### Your assignment
Give back all of the data exactly, with every picture omitted.

### Working data
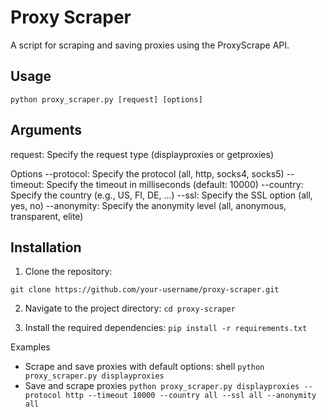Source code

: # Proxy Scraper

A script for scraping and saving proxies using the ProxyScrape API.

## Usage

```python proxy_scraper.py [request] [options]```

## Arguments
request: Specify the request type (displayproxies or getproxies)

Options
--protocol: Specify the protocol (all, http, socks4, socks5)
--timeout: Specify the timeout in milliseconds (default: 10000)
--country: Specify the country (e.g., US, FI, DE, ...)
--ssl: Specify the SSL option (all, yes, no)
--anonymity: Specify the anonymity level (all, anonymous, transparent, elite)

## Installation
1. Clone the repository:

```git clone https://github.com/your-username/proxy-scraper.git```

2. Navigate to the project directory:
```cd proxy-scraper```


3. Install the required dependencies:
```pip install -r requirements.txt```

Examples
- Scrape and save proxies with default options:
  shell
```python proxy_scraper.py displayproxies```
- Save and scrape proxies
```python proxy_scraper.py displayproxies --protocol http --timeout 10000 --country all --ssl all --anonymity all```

### Result for this task
Source code

: # Proxy Scraper

A script for scraping and saving proxies using the ProxyScrape API.

## Usage

```python proxy_scraper.py [request] [options]```

## Arguments
request: Specify the request type (displayproxies or getproxies)

Options
--protocol: Specify the protocol (all, http, socks4, socks5)
--timeout: Specify the timeout in milliseconds (default: 10000)
--country: Specify the country (e.g., US, FI, DE, ...)
--ssl: Specify the SSL option (all, yes, no)
--anonymity: Specify the anonymity level (all, anonymous, transparent, elite)

## Installation
1. Clone the repository:

```git clone https://github.com/your-username/proxy-scraper.git```

2. Navigate to the project directory:
```cd proxy-scraper```


3. Install the required dependencies:
```pip install -r requirements.txt```

Examples
- Scrape and save proxies with default options:
  shell
```python proxy_scraper.py displayproxies```
- Save and scrape proxies
```python proxy_scraper.py displayproxies --protocol http --timeout 10000 --country all --ssl all --anonymity all```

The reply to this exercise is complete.